Tasha and I weren’t raised in the church. The tradition in which we found faith had a very guarded view of the Holy Spirit in general and supernatural stuff in particular. In fact, we heard more than one church leader semi-jokingly talk about the Trinity as the Father, Son, and Holy Bible.
Needless to say, our understanding of the supernatural was stunted and malformed. As we pursued kingdom life, God graciously placed people in our lives who helped us grow, learn, and experience the supernatural in ways that weren’t weird.
What we describe as supernatural is simply God’s Kingdom breaking into our natural world. For us, this plays out in youth ministry in two ways:
1. Make space for the Holy Spirit.
We regularly engage kids ranging in age from 12 to 17. Some attend public school, others attend private school, and another group are home-schooled. Some kids come from traditional nuclear families, while others experience the menagerie of 21st-century family dynamics. For many years, we felt responsible to provide them with specific, tangible ways to live out the truths we were exploring. We were determined to be as specific as possible. But if you have 10 kids in your group and want to give each of them two or three specific ways to live what they’re learning, you might need a list of 20+ things. As the group grows, that number grows too. Instead, we now offer a shorter list of possibilities. We then give kids space to engage with the Holy Spirit and listen to his specific words for them.

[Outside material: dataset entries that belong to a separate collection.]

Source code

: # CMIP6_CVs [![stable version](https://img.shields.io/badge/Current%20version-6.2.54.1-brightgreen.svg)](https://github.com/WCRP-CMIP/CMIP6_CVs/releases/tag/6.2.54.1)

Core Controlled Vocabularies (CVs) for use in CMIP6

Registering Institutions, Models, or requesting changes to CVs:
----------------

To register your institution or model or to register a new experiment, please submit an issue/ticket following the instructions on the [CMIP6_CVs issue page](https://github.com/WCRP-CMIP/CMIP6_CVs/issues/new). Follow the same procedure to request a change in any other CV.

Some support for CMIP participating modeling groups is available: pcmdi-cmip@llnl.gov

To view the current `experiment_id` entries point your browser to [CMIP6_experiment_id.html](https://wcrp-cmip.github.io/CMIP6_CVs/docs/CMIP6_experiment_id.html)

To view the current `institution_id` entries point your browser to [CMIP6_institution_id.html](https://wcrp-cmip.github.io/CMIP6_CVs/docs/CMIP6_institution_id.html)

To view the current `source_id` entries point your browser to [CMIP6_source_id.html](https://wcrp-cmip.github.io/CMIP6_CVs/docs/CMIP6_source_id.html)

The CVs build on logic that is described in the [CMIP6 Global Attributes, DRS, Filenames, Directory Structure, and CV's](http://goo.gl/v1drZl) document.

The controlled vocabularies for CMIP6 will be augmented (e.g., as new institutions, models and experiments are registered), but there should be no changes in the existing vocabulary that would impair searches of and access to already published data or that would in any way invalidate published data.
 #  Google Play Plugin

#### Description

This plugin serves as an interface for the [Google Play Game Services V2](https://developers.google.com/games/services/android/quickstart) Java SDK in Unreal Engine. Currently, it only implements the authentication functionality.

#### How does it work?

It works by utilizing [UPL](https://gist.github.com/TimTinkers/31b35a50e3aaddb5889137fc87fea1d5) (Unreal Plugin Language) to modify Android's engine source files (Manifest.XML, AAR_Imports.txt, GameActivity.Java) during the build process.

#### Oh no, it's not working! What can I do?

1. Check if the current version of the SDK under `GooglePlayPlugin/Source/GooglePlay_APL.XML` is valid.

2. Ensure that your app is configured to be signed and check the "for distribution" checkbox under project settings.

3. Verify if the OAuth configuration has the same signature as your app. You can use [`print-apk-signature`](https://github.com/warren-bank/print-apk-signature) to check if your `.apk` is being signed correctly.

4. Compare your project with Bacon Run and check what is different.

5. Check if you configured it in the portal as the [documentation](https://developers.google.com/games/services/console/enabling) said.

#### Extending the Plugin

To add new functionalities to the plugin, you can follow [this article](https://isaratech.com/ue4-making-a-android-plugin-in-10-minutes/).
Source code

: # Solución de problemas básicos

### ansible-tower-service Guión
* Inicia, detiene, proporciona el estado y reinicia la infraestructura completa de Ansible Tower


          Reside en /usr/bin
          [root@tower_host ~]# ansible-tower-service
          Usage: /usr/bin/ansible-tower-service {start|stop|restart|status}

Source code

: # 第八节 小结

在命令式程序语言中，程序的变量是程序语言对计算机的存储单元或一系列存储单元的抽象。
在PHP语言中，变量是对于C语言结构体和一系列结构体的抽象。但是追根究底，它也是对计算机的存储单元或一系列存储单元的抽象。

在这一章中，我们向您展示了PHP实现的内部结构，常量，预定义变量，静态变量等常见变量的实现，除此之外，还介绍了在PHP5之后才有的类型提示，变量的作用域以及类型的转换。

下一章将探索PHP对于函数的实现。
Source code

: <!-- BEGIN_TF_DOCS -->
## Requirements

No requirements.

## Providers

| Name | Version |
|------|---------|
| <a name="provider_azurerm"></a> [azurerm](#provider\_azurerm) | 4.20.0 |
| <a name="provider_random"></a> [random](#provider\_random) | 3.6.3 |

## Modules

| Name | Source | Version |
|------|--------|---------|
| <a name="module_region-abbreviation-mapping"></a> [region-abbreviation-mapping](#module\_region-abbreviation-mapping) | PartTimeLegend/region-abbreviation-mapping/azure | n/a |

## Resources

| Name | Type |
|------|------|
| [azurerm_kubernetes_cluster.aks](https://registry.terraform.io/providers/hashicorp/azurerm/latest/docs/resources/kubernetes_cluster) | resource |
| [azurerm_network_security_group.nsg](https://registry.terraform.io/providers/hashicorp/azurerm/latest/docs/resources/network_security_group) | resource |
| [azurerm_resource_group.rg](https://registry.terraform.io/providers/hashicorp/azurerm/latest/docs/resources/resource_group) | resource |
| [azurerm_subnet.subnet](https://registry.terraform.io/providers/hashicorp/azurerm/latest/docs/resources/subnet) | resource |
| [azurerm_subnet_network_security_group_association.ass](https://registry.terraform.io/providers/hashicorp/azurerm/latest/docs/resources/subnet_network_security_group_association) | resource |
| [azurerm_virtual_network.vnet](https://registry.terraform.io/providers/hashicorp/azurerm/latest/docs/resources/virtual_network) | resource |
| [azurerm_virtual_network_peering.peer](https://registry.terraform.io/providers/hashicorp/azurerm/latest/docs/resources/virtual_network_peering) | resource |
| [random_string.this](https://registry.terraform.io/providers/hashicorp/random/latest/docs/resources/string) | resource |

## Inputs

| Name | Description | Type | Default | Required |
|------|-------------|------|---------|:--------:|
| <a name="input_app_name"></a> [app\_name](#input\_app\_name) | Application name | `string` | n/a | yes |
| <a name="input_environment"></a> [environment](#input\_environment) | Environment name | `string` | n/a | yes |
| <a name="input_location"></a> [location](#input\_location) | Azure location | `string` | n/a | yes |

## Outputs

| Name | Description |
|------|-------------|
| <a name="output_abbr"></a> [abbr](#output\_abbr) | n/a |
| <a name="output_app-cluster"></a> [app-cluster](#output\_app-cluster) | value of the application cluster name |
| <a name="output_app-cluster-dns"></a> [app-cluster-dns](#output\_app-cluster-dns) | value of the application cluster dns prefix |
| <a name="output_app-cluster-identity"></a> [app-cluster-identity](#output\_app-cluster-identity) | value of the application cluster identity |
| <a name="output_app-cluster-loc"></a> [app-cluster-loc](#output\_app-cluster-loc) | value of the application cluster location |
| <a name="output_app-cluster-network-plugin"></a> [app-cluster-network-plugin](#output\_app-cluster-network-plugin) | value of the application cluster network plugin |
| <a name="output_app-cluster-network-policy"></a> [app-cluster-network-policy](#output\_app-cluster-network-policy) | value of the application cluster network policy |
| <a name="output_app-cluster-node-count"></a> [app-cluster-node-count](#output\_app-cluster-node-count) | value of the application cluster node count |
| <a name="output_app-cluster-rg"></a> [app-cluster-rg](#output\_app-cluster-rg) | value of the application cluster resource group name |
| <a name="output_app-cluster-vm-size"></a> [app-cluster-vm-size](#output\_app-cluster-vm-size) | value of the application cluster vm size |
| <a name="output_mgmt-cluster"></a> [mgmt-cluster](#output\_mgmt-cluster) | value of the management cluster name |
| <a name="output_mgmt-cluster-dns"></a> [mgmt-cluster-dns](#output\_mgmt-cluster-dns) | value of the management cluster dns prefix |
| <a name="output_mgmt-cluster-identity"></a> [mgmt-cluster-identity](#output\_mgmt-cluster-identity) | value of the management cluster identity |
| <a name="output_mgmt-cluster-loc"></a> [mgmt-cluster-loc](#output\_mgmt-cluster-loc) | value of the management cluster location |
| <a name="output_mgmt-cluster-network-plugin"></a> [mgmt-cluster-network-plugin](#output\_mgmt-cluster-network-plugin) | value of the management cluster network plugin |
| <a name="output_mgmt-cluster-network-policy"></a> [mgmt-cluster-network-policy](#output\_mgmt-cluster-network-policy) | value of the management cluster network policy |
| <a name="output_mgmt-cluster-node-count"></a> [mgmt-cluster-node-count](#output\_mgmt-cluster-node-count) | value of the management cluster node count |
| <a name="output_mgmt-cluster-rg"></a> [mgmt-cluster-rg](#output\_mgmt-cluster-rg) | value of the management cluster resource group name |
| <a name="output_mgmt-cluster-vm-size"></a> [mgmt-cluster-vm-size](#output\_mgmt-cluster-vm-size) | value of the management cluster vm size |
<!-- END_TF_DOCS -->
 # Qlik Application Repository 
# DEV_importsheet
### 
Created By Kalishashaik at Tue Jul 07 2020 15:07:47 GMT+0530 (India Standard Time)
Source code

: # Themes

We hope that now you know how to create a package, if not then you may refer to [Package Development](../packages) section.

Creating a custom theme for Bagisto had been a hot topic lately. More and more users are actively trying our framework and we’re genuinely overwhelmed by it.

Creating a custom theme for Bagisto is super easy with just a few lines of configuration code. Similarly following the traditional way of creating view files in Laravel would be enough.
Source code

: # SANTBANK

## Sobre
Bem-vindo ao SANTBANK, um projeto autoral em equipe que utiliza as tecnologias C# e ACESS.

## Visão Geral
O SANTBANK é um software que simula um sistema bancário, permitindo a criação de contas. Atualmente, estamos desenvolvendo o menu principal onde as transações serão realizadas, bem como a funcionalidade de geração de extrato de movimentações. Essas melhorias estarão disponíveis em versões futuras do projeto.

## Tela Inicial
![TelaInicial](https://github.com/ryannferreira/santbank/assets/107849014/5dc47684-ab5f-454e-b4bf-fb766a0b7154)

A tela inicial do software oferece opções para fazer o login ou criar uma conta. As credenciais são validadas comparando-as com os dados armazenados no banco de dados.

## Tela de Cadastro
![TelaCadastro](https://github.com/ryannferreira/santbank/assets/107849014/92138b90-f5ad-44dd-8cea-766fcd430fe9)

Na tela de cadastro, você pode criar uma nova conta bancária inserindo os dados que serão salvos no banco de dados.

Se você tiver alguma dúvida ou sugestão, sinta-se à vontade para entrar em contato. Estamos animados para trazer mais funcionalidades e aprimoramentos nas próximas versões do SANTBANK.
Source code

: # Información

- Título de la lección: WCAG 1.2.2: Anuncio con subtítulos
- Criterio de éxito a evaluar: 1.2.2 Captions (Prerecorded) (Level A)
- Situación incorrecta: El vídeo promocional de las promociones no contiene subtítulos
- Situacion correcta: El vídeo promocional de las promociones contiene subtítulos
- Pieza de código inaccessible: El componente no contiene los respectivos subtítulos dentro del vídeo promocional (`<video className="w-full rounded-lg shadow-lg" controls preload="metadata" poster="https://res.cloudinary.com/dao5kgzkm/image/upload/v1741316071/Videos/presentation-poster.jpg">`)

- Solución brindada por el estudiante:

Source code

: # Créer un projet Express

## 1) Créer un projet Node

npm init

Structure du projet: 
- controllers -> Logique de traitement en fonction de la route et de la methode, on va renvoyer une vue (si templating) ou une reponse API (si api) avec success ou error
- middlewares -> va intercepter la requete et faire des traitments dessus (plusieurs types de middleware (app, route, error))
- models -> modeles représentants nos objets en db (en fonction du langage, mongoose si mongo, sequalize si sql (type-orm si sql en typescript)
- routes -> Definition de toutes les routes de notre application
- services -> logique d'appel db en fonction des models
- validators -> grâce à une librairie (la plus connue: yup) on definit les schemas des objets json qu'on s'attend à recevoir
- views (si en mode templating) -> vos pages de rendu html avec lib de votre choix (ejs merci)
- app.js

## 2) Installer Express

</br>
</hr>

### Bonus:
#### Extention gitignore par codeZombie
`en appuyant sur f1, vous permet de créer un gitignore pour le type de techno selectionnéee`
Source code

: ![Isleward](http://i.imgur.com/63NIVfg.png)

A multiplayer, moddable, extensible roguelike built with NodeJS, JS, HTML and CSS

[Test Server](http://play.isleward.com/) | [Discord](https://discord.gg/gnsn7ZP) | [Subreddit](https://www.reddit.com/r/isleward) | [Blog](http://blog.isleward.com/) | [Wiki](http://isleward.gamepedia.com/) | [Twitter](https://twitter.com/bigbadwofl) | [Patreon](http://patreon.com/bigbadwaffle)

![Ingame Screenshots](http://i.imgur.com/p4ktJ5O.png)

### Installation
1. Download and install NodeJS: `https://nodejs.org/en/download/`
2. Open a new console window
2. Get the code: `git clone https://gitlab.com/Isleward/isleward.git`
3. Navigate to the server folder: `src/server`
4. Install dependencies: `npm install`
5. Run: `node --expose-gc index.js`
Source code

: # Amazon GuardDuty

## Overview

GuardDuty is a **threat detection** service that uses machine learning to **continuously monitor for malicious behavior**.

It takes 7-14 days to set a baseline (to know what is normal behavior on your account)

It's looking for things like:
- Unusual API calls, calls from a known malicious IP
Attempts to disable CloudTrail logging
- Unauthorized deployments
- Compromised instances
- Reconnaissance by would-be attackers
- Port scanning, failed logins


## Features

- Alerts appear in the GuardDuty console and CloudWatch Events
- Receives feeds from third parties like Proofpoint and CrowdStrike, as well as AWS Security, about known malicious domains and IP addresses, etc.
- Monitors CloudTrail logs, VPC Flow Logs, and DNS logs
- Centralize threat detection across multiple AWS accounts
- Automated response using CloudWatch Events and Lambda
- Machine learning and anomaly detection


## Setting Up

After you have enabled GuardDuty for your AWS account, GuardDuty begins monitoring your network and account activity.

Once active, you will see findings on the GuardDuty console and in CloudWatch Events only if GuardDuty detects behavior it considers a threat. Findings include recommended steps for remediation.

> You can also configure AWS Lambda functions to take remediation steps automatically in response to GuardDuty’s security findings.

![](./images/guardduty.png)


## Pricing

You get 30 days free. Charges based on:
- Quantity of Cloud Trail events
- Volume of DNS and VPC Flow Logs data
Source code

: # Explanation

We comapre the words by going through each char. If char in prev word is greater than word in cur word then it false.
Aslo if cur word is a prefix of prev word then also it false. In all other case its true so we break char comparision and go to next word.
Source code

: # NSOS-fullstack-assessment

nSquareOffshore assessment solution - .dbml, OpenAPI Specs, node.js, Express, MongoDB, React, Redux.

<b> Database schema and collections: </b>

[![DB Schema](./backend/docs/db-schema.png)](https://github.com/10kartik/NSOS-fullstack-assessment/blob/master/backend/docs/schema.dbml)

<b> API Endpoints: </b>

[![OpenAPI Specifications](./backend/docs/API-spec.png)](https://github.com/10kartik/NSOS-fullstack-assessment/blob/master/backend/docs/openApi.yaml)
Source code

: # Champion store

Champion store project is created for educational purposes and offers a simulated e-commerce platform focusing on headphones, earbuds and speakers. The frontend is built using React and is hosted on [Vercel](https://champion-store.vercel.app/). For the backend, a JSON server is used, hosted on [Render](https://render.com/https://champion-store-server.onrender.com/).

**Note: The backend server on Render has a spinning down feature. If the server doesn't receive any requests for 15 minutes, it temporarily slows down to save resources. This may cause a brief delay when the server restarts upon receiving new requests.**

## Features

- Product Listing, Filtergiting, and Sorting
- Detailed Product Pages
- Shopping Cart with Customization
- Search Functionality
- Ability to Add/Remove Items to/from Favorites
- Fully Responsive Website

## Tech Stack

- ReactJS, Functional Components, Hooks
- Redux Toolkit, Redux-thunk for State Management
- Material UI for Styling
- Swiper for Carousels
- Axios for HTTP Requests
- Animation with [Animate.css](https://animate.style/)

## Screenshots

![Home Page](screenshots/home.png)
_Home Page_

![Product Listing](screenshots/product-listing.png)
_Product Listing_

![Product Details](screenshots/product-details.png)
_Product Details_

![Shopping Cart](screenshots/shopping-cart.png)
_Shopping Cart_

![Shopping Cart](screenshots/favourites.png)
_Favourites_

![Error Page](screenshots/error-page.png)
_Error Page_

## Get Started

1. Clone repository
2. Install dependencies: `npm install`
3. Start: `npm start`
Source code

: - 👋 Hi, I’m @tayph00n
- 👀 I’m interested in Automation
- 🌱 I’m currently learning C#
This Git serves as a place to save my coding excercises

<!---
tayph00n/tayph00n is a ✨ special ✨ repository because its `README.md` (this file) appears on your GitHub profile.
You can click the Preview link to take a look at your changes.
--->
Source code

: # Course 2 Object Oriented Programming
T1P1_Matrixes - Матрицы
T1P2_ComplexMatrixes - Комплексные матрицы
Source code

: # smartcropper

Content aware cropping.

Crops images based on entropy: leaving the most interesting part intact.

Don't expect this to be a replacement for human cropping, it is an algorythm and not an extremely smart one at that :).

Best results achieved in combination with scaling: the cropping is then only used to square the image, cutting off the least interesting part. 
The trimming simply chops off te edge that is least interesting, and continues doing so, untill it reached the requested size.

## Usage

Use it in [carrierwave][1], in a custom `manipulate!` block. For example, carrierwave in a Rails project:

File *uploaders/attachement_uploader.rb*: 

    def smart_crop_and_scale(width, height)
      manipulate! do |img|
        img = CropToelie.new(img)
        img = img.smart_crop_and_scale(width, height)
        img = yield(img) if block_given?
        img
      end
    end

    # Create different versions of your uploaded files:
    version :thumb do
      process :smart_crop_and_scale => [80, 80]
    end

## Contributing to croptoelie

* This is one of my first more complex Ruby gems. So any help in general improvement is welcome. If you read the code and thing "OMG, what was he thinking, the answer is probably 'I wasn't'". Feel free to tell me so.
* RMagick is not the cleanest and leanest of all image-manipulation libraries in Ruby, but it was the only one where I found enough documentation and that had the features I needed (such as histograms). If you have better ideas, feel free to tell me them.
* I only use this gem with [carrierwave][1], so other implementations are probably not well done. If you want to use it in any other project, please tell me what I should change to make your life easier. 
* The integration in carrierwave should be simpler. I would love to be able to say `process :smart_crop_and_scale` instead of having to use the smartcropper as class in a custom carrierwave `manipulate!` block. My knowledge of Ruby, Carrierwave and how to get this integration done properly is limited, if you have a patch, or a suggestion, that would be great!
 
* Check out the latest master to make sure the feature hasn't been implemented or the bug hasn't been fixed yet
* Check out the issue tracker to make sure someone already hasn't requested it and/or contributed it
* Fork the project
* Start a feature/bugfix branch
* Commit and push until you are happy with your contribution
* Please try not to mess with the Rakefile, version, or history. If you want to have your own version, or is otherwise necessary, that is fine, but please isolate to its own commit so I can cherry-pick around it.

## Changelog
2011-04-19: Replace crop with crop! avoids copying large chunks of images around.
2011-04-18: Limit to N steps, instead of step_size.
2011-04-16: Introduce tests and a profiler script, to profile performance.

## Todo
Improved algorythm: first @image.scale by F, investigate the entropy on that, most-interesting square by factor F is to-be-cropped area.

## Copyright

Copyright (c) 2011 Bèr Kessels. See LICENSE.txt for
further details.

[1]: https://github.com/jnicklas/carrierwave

I (Tim) like being the answer man. My focus is to connect deeply with teenagers through my words. I like making suggestions they can incorporate into their lives. And I like being the go-to person who reveals exactly what God wants kids to do. But if I create—either intentionally or unintentionally—a dependency on me for their spiritual growth, is there any room left for them to become dependent on Jesus?
We started small, adding a moment of silent reflection at the end of gatherings giving space for prayer and response. From the start, several teenagers shared what they sensed the Holy Spirit was saying to them. The precision, depth, and pointedness of their responses reminded me that God knows these kids at a level reserved for their Creator.
2. Make space for others.
Tasha and I have 50 years of youth ministry experience and eight college and graduate degrees between us. We’re good youth leaders. If something related to youth ministry needs to be done, we can probably do it better than others in our church. As arrogant as that sounds (and feels), it’s probably true about you as well. For a long time, we thought that was the best arrangement because we want to do everything “with excellence” (don’t even get us started on that phrase).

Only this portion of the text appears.